» ACTIVITY: Check each line of the records below for the word "Description" and copy those where it appears.

[SOURCE DATA — start]

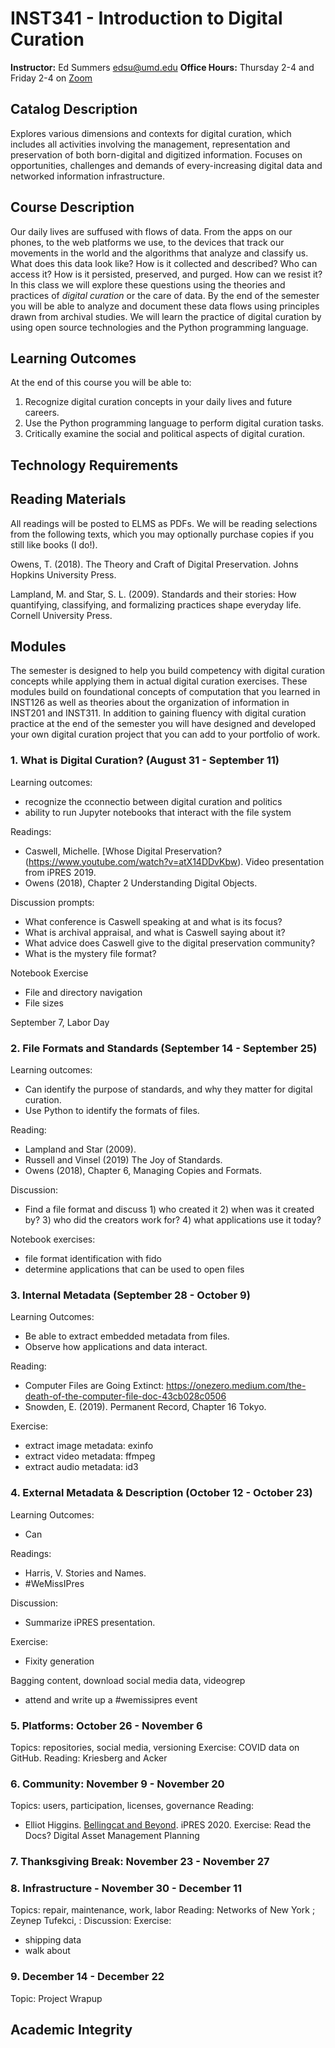 # INST341 - Introduction to Digital Curation

**Instructor:** Ed Summers  edsu@umd.edu
**Office Hours:** Thursday 2-4 and Friday 2-4 on [Zoom](https://umd.zoom.us/my/esummers)

## Catalog Description

Explores various dimensions and contexts for digital curation, which includes
all activities involving the management, representation and preservation of both
born-digital and digitized information. Focuses on opportunities, challenges and
demands of every-increasing digital data and networked information
infrastructure.

## Course Description

Our daily lives are suffused with flows of data. From the apps on our phones, to
the web platforms we use, to the devices that track our movements in the world
and the algorithms that analyze and classify us. What does this data look like?
How is it collected and described? Who can access it? How is it persisted,
preserved, and purged. How can we resist it? In this class we will explore these
questions using the theories and practices of *digital curation* or the care of 
data. By the end of the semester you will be able to analyze and document these
data flows using principles drawn from archival studies. We will learn the
practice of digital curation by using open source technologies and the Python
programming language. 

## Learning Outcomes

At the end of this course you will be able to:

1. Recognize digital curation concepts in your daily lives and future careers.
2. Use the Python programming language to perform digital curation tasks.
3. Critically examine the social and political aspects of digital curation.

## Technology Requirements

## Reading Materials

All readings will be posted to ELMS as PDFs. We will be reading selections from
the following texts, which you may optionally purchase copies if you still
like books (I do!).

Owens, T. (2018). The Theory and Craft of Digital Preservation. Johns Hopkins
University Press.

Lampland, M. and Star, S. L. (2009). Standards and their stories: How quantifying, classifying, and formalizing practices shape everyday life. Cornell University Press.

## Modules

The semester is designed to help you build competency with digital curation
concepts while applying them in actual digital curation exercises. These modules
build on foundational concepts of computation that you learned in INST126 as
well as theories about the organization of information in INST201 and INST311.
In addition to gaining fluency with digital curation practice at the end of the
semester you will have designed and developed your own digital curation project
that you can add to your portfolio of work.

### 1. What is Digital Curation? (August 31 - September 11)

Learning outcomes:
* recognize the cconnectio between digital curation and politics
* ability to run Jupyter notebooks that interact with the file system

Readings:
* Caswell, Michelle. [Whose Digital Preservation?(https://www.youtube.com/watch?v=atX14DDvKbw). Video presentation from iPRES 2019.
* Owens (2018), Chapter 2 Understanding Digital Objects.

Discussion prompts:
* What conference is Caswell speaking at and what is its focus?
* What is archival appraisal, and what is Caswell saying about it?
* What advice does Caswell give to the digital preservation community?
* What is the mystery file format?

Notebook Exercise
* File and directory navigation
* File sizes

September 7, Labor Day

### 2. File Formats and Standards (September 14 - September 25)

Learning outcomes:
* Can identify the purpose of standards, and why they matter for digital curation.
* Use Python to identify the formats of files.

Reading:
* Lampland and Star (2009).
* Russell and Vinsel (2019) The Joy of Standards.
* Owens (2018), Chapter 6, Managing Copies and Formats.

Discussion:
* Find a file format and discuss 1) who created it 2) when was it created by? 3)
  who did the creators work for? 4) what applications use it today?

Notebook exercises:
* file format identification with fido
* determine applications that can be used to open files

### 3. Internal Metadata (September 28 - October 9)

Learning Outcomes:
* Be able to extract embedded metadata from files.
* Observe how applications and data interact.

Reading:
* Computer Files are Going Extinct: https://onezero.medium.com/the-death-of-the-computer-file-doc-43cb028c0506
* Snowden, E. (2019). Permanent Record, Chapter 16 Tokyo.

Exercise:
* extract image metadata: exinfo
* extract video metadata: ffmpeg
* extract audio metadata: id3

### 4. External Metadata & Description (October 12 - October 23)

Learning Outcomes:
* Can 

Readings:
* Harris, V. Stories and Names.
* #WeMissIPres

Discussion:
* Summarize iPRES presentation.

Exercise:
* Fixity generation

Bagging content, download social media data, videogrep
* attend and write up a #wemissipres event


### 5. Platforms: October 26 - November 6

Topics: repositories, social media, versioning
Exercise: COVID data on GitHub.
Reading: Kriesberg and Acker

### 6. Community: November 9 - November 20

Topics: users, participation, licenses, governance
Reading:
* Elliot Higgins. [Bellingcat and Beyond](https://www.youtube.com/watch?v=kZAb7CVGmXM&feature=youtu.be). iPRES 2020.
Exercise: Read the Docs? Digital Asset Management Planning

### 7. Thanksgiving Break: November 23 - November 27

### 8. Infrastructure - November 30 - December 11

Topics: repair, maintenance, work, labor
Reading: Networks of New York ; Zeynep Tufekci, :
Discussion:
Exercise:
* shipping data
* walk about

### 9. December 14 - December 22

Topic: Project Wrapup

## Academic Integrity
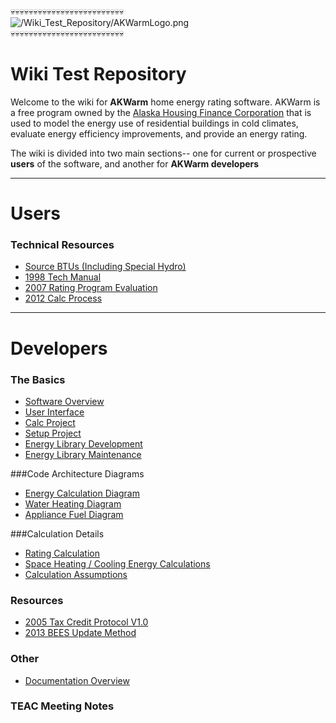 :skull::skull::skull::skull::skull::skull::skull::skull::skull::skull::skull::skull::skull::skull::skull::skull::skull::skull::skull::skull::skull::skull::skull::skull::skull:<BR>
![/Wiki\_Test\_Repository/AKWarmLogo.png](https://github.com/dustin-cchrc/Wiki_Test_Repository/blob/master/Images/AKWarmLogo.png)<BR>
:skull::skull::skull::skull::skull::skull::skull::skull::skull::skull::skull::skull::skull::skull::skull::skull::skull::skull::skull::skull::skull::skull::skull::skull::skull:<BR>
<H1> Wiki Test Repository </H1>

Welcome to the wiki for **AKWarm** home energy rating software.  AKWarm is a free program owned by the [Alaska Housing Finance Corporation](http://www.ahfc.us/) that is used to model the energy use of residential buildings in cold climates, evaluate energy efficiency improvements, and provide an energy rating.  

The wiki is divided into two main sections-- one for current or prospective **users** of the software, and another for **AKWarm developers**


----------

# Users

### Technical Resources 
* [Source BTUs (Including Special Hydro)](https://github.com/dustin-cchrc/Wiki_Test_Repository/wiki/0000-Source-BTU)
* [1998 Tech Manual](https://github.com/dustin-cchrc/Wiki_Test_Repository/wiki/1998-Tech-Manual)
* [2007 Rating Program Evaluation](https://github.com/dustin-cchrc/Wiki_Test_Repository/wiki/2007-Rating-Prgm-Eval)
* [2012 Calc Process](https://github.com/dustin-cchrc/Wiki_Test_Repository/wiki/2012-Calc-Process)


----------


# Developers
### The Basics
- [Software Overview](https://github.com/dustin-cchrc/Wiki_Test_Repository/wiki/AKWarm-Software-Overview)
- [User Interface](https://github.com/dustin-cchrc/Wiki_Test_Repository/wiki/AKWarm-User-Interface-Documentation)
- [Calc Project](https://github.com/dustin-cchrc/Wiki_Test_Repository/wiki/AKWarmCalc-Project)
- [Setup Project](https://github.com/dustin-cchrc/Wiki_Test_Repository/wiki/AKWarm2Setup)
- [Energy Library Development](https://github.com/dustin-cchrc/Wiki_Test_Repository/wiki/Energy-Library-Development-Project)
- [Energy Library Maintenance](https://github.com/dustin-cchrc/Wiki_Test_Repository/wiki/Help:-Energy-Library-Maintenance)

###Code Architecture Diagrams
- [Energy Calculation Diagram](https://github.com/dustin-cchrc/Wiki_Test_Repository/blob/master/Code%20Architecture%20Diagrams/Energy%20Calculation%20Code%20Architecture%20Diagram.pdf)
- [Water Heating Diagram](https://github.com/dustin-cchrc/Wiki_Test_Repository/blob/master/Code%20Architecture%20Diagrams/DHWheater_EnergyCalc.pdf)
- [Appliance Fuel Diagram](https://github.com/dustin-cchrc/Wiki_Test_Repository/blob/master/Code%20Architecture%20Diagrams/AppFuel_EnergyCalc.pdf)

###Calculation Details
- [Rating Calculation](https://github.com/dustin-cchrc/Wiki_Test_Repository/wiki/Rating_Calculation)
- [Space Heating / Cooling Energy Calculations](https://github.com/dustin-cchrc/Wiki_Test_Repository/wiki/Space-Heating---Cooling-Energy-Calculations)
- [Calculation Assumptions](https://github.com/dustin-cchrc/Wiki_Test_Repository/wiki/Assumptions_Energy_Calc)

### Resources
* [2005 Tax Credit Protocol V1.0](https://github.com/dustin-cchrc/Wiki_Test_Repository/wiki/2005-Tax-Credit-Protocol-V1-0)
* [2013 BEES Update Method](https://github.com/dustin-cchrc/Wiki_Test_Repository/wiki/2013-BEES-Update-Method)

### Other
* [Documentation Overview](https://github.com/dustin-cchrc/Wiki_Test_Repository/wiki/Documentation-Overview-(mmap))

### TEAC Meeting Notes
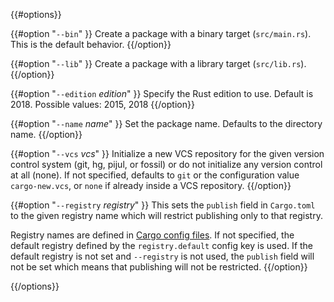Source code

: {{#options}}

{{#option "`--bin`" }}
Create a package with a binary target (`src/main.rs`).
This is the default behavior.
{{/option}}

{{#option "`--lib`" }}
Create a package with a library target (`src/lib.rs`).
{{/option}}

{{#option "`--edition` _edition_" }}
Specify the Rust edition to use. Default is 2018.
Possible values: 2015, 2018
{{/option}}

{{#option "`--name` _name_" }}
Set the package name. Defaults to the directory name.
{{/option}}

{{#option "`--vcs` _vcs_" }}
Initialize a new VCS repository for the given version control system (git,
hg, pijul, or fossil) or do not initialize any version control at all
(none). If not specified, defaults to `git` or the configuration value
`cargo-new.vcs`, or `none` if already inside a VCS repository.
{{/option}}

{{#option "`--registry` _registry_" }}
This sets the `publish` field in `Cargo.toml` to the given registry name
which will restrict publishing only to that registry.

Registry names are defined in [Cargo config files](../reference/config.html).
If not specified, the default registry defined by the `registry.default`
config key is used. If the default registry is not set and `--registry` is not
used, the `publish` field will not be set which means that publishing will not
be restricted.
{{/option}}

{{/options}}

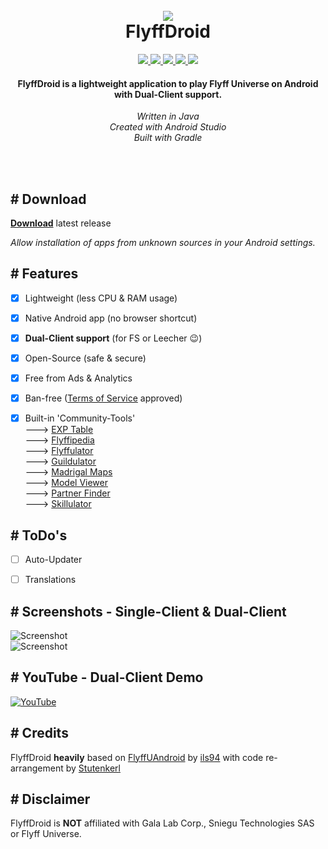 <h1 align="center">
  <br>
  <a href="https://github.com/d3rt0xx/FlyffDroid">
  <img src="https://imguploader.de/images/2022/06/26/ic_launcher5acc11c4a97b1049.png">
  </a>
  <br>
  FlyffDroid
  <br>
</h1>

<p align="center">
  <a href="https://github.com/d3rt0xx/FlyffDroid/releases/latest">
  <img src="https://img.shields.io/github/release/d3rt0xx/FlyffDroid.svg?style=flat-square">
  </a>
  <a href="https://github.com/d3rt0xx/FlyffDroid/releases">
  <img src="https://img.shields.io/github/downloads/d3rt0xx/FlyffDroid/total.svg?style=flat-square">
  </a>
  <a href="https://github.com/d3rt0xx/FlyffDroid/blob/main/LICENSE.md">
  <img src="https://img.shields.io/github/license/d3rt0xx/FlyffDroid.svg?style=flat-square">
  </a>
  <a href="https://github.com/d3rt0xx/FlyffDroid/commits/main">
  <img src="https://img.shields.io/github/last-commit/d3rt0xx/FlyffDroid.svg?style=flat-square&logo=github&logoColor=white">
  </a>
  <a href="https://github.com/d3rt0xx/FlyffDroid/issues">
  <img src="https://img.shields.io/github/issues-raw/d3rt0xx/FlyffDroid.svg?style=flat-square&logo=github&logoColor=white">
  </a>
</p>

<h4 align="center">
  FlyffDroid is a lightweight application to play Flyff Universe on Android with Dual-Client support.
</h4>

<p align="center">
  <i>Written in Java</i>
  <br>
  <i>Created with Android Studio</i>
  <br>
  <i>Built with Gradle</i>
</p>

<br>
<br>

## # Download

[**Download**](https://github.com/d3rt0xx/FlyffDroid/releases/download/1.1.3/FlyffDroid_1.1.3.apk) latest release  

*Allow installation of apps from unknown sources in your Android settings.*


## # Features

- [x] Lightweight (less CPU & RAM usage)
- [X] Native Android app (no browser shortcut)
- [x] **Dual-Client support** (for FS or Leecher :wink:)
- [x] Open-Source (safe & secure)
- [x] Free from Ads & Analytics
- [x] Ban-free ([Terms of Service](https://galalab.helpshift.com/a/flyff-universe/?s=tos-privacy-policy&f=terms-of-service&l=en&p=all) approved)
- [x] Built-in 'Community-Tools'  
---> [EXP Table](https://flyff.me)  
---> [Flyffipedia](https://flyffipedia.com)  
---> [Flyffulator](https://flyffulator.com)  
---> [Guildulator](https://guildulator.vercel.app)  
---> [Madrigal Maps](https://www.madrigalmaps.com)  
---> [Model Viewer](https://flyffmodelviewer.com)  
---> [Partner Finder](https://flyffuinfo.com/partner-finder)  
---> [Skillulator](https://skillulator.com)  


## # ToDo's

- [ ] Auto-Updater
- [ ] Translations


## # Screenshots - Single-Client & Dual-Client

![Screenshot](https://imguploader.de/images/2022/08/19/toolbar.png)  
![Screenshot](https://imguploader.de/images/2022/08/23/switcher.png)


## # YouTube - Dual-Client Demo

[![YouTube](https://imguploader.de/images/2022/06/28/video.png)](https://www.youtube.com/watch?v=bY8VQP32aOA)


## # Credits

FlyffDroid **heavily** based on [FlyffUAndroid](https://github.com/ils94/FlyffUAndroid) by [ils94](https://github.com/ils94) with code re-arrangement by [Stutenkerl](https://github.com/Stutenkerl)


## # Disclaimer

FlyffDroid is **NOT** affiliated with Gala Lab Corp., Sniegu Technologies SAS or Flyff Universe.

[SOURCE DATA — finish]

» YOUR SOLUTION:
## Catalog Description
## Course Description
### 4. External Metadata & Description (October 12 - October 23)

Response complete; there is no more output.